The Wayne State University School of Medicine’s Ashok Kumar, Ph.D., associate professor of Ophthalmology, Visual and Anatomical Sciences, has received a five-year R01 grant from the National Eye Institute and a two-year R21 grant from National Institute of Allergy and Infectious Diseases of the National Institutes of Health, totaling $2.4 million in support.

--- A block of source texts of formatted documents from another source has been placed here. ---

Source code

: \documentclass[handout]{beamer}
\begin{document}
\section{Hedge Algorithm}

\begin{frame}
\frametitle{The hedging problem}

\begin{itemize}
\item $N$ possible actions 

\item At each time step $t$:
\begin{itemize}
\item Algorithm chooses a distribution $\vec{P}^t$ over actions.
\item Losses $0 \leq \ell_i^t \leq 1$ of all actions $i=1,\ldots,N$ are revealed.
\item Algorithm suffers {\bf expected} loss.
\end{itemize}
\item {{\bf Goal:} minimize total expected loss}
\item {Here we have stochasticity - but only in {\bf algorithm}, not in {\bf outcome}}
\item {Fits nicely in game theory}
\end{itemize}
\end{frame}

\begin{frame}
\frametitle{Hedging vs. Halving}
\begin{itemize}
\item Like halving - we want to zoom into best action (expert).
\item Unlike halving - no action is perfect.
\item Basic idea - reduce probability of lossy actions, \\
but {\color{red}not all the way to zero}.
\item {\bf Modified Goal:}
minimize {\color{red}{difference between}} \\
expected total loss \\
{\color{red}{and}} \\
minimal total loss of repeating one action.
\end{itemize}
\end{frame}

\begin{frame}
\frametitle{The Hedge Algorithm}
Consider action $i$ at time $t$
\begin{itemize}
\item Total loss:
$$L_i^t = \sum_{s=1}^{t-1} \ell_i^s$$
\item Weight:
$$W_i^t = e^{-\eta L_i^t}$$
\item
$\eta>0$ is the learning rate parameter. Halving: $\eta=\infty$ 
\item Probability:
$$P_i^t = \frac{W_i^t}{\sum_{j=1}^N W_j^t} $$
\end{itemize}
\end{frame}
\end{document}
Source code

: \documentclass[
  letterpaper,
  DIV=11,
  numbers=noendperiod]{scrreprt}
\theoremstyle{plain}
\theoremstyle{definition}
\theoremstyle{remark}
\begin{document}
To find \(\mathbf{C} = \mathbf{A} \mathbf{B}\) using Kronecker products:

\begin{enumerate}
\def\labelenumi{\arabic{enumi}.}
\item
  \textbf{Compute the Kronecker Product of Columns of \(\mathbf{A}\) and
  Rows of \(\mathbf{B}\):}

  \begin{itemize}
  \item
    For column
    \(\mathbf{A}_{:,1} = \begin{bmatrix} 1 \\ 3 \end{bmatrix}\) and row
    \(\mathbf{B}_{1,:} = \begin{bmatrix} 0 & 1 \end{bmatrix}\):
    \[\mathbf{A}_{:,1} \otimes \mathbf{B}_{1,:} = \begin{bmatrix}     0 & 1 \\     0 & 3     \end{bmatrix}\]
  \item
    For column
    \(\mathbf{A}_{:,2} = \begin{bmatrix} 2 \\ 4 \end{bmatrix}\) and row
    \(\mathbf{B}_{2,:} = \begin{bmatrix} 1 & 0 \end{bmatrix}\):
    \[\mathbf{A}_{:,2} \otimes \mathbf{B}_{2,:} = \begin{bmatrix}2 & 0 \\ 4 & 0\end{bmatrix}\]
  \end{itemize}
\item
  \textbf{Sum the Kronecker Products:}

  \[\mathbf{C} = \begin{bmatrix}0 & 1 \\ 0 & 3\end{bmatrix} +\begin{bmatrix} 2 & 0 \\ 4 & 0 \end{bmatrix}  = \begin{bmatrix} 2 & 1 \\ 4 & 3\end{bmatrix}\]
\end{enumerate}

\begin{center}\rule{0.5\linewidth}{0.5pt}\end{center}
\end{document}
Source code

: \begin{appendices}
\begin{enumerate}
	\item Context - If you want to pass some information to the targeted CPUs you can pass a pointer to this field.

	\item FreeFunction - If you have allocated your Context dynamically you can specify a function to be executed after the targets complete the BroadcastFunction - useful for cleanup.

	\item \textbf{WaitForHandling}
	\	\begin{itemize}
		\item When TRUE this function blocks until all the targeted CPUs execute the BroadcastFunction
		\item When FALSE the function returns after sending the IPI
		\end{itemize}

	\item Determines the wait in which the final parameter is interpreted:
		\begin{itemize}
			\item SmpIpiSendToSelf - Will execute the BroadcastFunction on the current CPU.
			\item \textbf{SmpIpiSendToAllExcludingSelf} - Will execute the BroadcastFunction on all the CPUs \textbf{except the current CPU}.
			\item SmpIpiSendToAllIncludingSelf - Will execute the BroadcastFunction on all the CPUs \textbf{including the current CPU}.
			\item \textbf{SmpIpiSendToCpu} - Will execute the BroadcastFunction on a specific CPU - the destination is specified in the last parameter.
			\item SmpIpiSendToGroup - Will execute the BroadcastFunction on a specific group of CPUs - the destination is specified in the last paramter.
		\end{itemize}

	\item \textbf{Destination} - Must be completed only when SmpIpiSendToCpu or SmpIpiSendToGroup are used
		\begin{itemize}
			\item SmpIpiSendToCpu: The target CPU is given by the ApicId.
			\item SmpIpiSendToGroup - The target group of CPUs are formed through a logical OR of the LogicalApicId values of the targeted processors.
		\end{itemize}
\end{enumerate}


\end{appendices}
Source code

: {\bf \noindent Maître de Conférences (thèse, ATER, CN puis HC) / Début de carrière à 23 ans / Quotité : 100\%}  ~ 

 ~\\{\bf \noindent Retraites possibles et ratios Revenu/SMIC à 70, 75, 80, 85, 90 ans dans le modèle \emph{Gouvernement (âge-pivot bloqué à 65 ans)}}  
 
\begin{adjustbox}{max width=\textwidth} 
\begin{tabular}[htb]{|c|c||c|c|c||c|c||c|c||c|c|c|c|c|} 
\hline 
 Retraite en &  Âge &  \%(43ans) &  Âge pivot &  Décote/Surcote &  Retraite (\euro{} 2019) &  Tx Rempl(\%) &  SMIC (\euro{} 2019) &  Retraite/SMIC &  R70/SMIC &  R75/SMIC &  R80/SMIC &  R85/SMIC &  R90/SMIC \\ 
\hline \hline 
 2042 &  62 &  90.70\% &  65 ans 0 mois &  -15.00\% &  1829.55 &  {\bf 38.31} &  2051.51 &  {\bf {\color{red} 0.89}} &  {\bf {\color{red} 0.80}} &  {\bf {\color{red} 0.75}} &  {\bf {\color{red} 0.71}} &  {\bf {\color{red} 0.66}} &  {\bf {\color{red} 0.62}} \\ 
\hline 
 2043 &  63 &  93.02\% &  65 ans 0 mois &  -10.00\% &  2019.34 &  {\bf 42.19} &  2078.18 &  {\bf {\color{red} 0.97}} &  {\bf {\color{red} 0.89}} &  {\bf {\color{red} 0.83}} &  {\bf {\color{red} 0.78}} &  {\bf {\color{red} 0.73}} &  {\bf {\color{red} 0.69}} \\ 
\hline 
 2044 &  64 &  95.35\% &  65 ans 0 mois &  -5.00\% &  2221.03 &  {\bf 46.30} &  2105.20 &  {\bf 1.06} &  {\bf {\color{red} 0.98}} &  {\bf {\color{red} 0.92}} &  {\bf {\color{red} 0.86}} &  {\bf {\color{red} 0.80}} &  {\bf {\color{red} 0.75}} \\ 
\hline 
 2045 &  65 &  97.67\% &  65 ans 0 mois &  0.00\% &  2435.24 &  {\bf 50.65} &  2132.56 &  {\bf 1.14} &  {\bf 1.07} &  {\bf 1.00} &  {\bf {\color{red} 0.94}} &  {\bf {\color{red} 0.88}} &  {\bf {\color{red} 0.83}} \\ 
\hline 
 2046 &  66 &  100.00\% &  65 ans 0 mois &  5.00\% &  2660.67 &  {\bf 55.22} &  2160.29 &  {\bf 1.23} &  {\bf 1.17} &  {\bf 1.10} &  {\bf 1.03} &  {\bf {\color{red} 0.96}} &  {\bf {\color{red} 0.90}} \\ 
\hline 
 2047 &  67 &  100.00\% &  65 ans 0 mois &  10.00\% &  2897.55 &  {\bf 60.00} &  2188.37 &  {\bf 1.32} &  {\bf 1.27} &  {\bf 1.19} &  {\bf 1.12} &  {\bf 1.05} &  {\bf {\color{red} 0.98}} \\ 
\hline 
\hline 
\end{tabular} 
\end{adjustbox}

The NEI grant is focused on “Targeting NAD+ metabolism to ameliorate bacterial endophthalmitis.”

Patients who underwent eye surgeries or who experienced trauma to the eye often develop intraocular infections caused by bacteria, called endophthalmitis. If not diagnosed or treated promptly, these infections can cause partial or complete vision loss leading to blindness, and sometimes requires surgical removal of the eye.

“Over the last decade, our laboratory has been studying the pathobiology of bacterial endophthalmitis using mouse model and culture retinal cells,” Dr. Kumar said. “Using metabolomics and transcriptomics approaches, we discovered that energy metabolism is significantly perturbed in bacterial-infected eyes. During the initial funding period, we focused on AMP-activated protein kinase, a master regulator of energy metabolism, and found that AMPK activation exerts protective effects in the eye by reducing inflammation.”

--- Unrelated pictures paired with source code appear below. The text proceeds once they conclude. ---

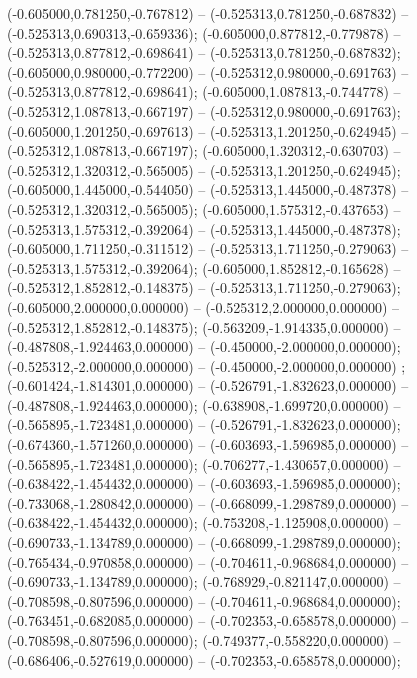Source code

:  (-0.605000,0.781250,-0.767812) -- (-0.525313,0.781250,-0.687832) -- (-0.525313,0.690313,-0.659336);
 (-0.605000,0.877812,-0.779878) -- (-0.525313,0.877812,-0.698641) -- (-0.525313,0.781250,-0.687832);
 (-0.605000,0.980000,-0.772200) -- (-0.525312,0.980000,-0.691763) -- (-0.525313,0.877812,-0.698641);
 (-0.605000,1.087813,-0.744778) -- (-0.525312,1.087813,-0.667197) -- (-0.525312,0.980000,-0.691763);
 (-0.605000,1.201250,-0.697613) -- (-0.525313,1.201250,-0.624945) -- (-0.525312,1.087813,-0.667197);
 (-0.605000,1.320312,-0.630703) -- (-0.525312,1.320312,-0.565005) -- (-0.525313,1.201250,-0.624945);
 (-0.605000,1.445000,-0.544050) -- (-0.525313,1.445000,-0.487378) -- (-0.525312,1.320312,-0.565005);
 (-0.605000,1.575312,-0.437653) -- (-0.525313,1.575312,-0.392064) -- (-0.525313,1.445000,-0.487378);
 (-0.605000,1.711250,-0.311512) -- (-0.525313,1.711250,-0.279063) -- (-0.525313,1.575312,-0.392064);
 (-0.605000,1.852812,-0.165628) -- (-0.525312,1.852812,-0.148375) -- (-0.525313,1.711250,-0.279063);
 (-0.605000,2.000000,0.000000) -- (-0.525312,2.000000,0.000000) -- (-0.525312,1.852812,-0.148375);
 (-0.563209,-1.914335,0.000000) -- (-0.487808,-1.924463,0.000000) -- (-0.450000,-2.000000,0.000000);
 (-0.525312,-2.000000,0.000000) -- (-0.450000,-2.000000,0.000000) ;
 (-0.601424,-1.814301,0.000000) -- (-0.526791,-1.832623,0.000000) -- (-0.487808,-1.924463,0.000000);
 (-0.638908,-1.699720,0.000000) -- (-0.565895,-1.723481,0.000000) -- (-0.526791,-1.832623,0.000000);
 (-0.674360,-1.571260,0.000000) -- (-0.603693,-1.596985,0.000000) -- (-0.565895,-1.723481,0.000000);
 (-0.706277,-1.430657,0.000000) -- (-0.638422,-1.454432,0.000000) -- (-0.603693,-1.596985,0.000000);
 (-0.733068,-1.280842,0.000000) -- (-0.668099,-1.298789,0.000000) -- (-0.638422,-1.454432,0.000000);
 (-0.753208,-1.125908,0.000000) -- (-0.690733,-1.134789,0.000000) -- (-0.668099,-1.298789,0.000000);
 (-0.765434,-0.970858,0.000000) -- (-0.704611,-0.968684,0.000000) -- (-0.690733,-1.134789,0.000000);
 (-0.768929,-0.821147,0.000000) -- (-0.708598,-0.807596,0.000000) -- (-0.704611,-0.968684,0.000000);
 (-0.763451,-0.682085,0.000000) -- (-0.702353,-0.658578,0.000000) -- (-0.708598,-0.807596,0.000000);
 (-0.749377,-0.558220,0.000000) -- (-0.686406,-0.527619,0.000000) -- (-0.702353,-0.658578,0.000000);
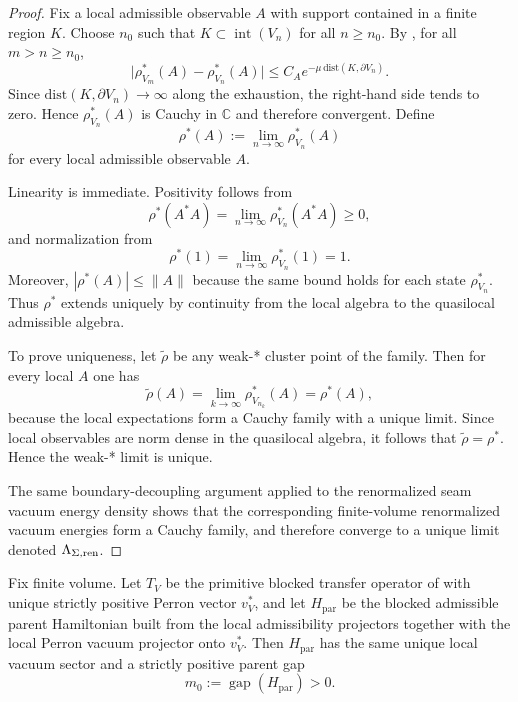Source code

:\begin{proof}
Fix a local admissible observable $A$ with support contained in a finite region $K$. Choose $n_0$
such that $K\subset \operatorname{int}(V_n)$ for all $n\ge n_0$. By
, for all $m>n\ge n_0$,
\[
\bigl|\rho^*_{V_m}(A)-\rho^*_{V_n}(A)\bigr|
\le
C_A e^{-\mu\,\mathrm{dist}(K,\partial V_n)}.
\]
Since $\mathrm{dist}(K,\partial V_n)\to\infty$ along the exhaustion, the right-hand side tends to
zero. Hence $\rho^*_{V_n}(A)$ is Cauchy in $\mathbb C$ and therefore convergent. Define
\[
\rho^*(A):=\lim_{n\to\infty}\rho^*_{V_n}(A)
\]
for every local admissible observable $A$.

Linearity is immediate. Positivity follows from
\[
\rho^*(A^*A)=\lim_{n\to\infty}\rho^*_{V_n}(A^*A)\ge 0,
\]
and normalization from
\[
\rho^*(1)=\lim_{n\to\infty}\rho^*_{V_n}(1)=1.
\]
Moreover, $|\rho^*(A)|\le \|A\|$ because the same bound holds for each state $\rho^*_{V_n}$. Thus
$\rho^*$ extends uniquely by continuity from the local algebra to the quasilocal admissible
algebra.

To prove uniqueness, let $\widetilde\rho$ be any weak-* cluster point of the family. Then for every
local $A$ one has
\[
\widetilde\rho(A)=\lim_{k\to\infty}\rho^*_{V_{n_k}}(A)=\rho^*(A),
\]
because the local expectations form a Cauchy family with a unique limit. Since local observables are
norm dense in the quasilocal algebra, it follows that $\widetilde\rho=\rho^*$. Hence the weak-*
limit is unique.

The same boundary-decoupling argument applied to the renormalized seam vacuum energy density shows
that the corresponding finite-volume renormalized vacuum energies form a Cauchy family, and
therefore converge to a unique limit denoted $\Lambda_{\Seam,\mathrm{ren}}$.
\end{proof}

\begin{lemma}
\label{lem:parent-gap-from-transfer-block}
Fix finite volume. Let $T_V$ be the primitive blocked transfer operator of
 with unique strictly positive Perron vector $v_V^\ast$, and
let $H_{\mathrm{par}}$ be the blocked admissible parent Hamiltonian built from the local
admissibility projectors together with the local Perron vacuum projector onto $v_V^\ast$. Then
$H_{\mathrm{par}}$ has the same unique local vacuum sector and a strictly positive parent gap
\[
m_0:=\operatorname{gap}(H_{\mathrm{par}})>0.
\]
\end{lemma}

Intrigued by the link between the cellular metabolism and the innate immunity, they recently discovered that a metabolite called “itaconate,” produced during cellular metabolism, plays a role in protecting the eye from abnormal inflammation during infection. They also show that this metabolite can be used with antibiotics to treat eye infections. “Our metabolomics analysis also revealed that bacterial infection rapidly depletes the nicotinamide adenine dinucleotide (NAD+) pool in the eye. In the renewed R01, we proposed to study NAD+ dysregulation during ocular infection. The major impact of this research will be to consider NAD+ supplements as an adjunct therapy to treat eye infections,” he said.

The multidisciplinary project bridges three distinct disciplines of microbiology, immunology and biochemistry, collectively known as immunometabolism.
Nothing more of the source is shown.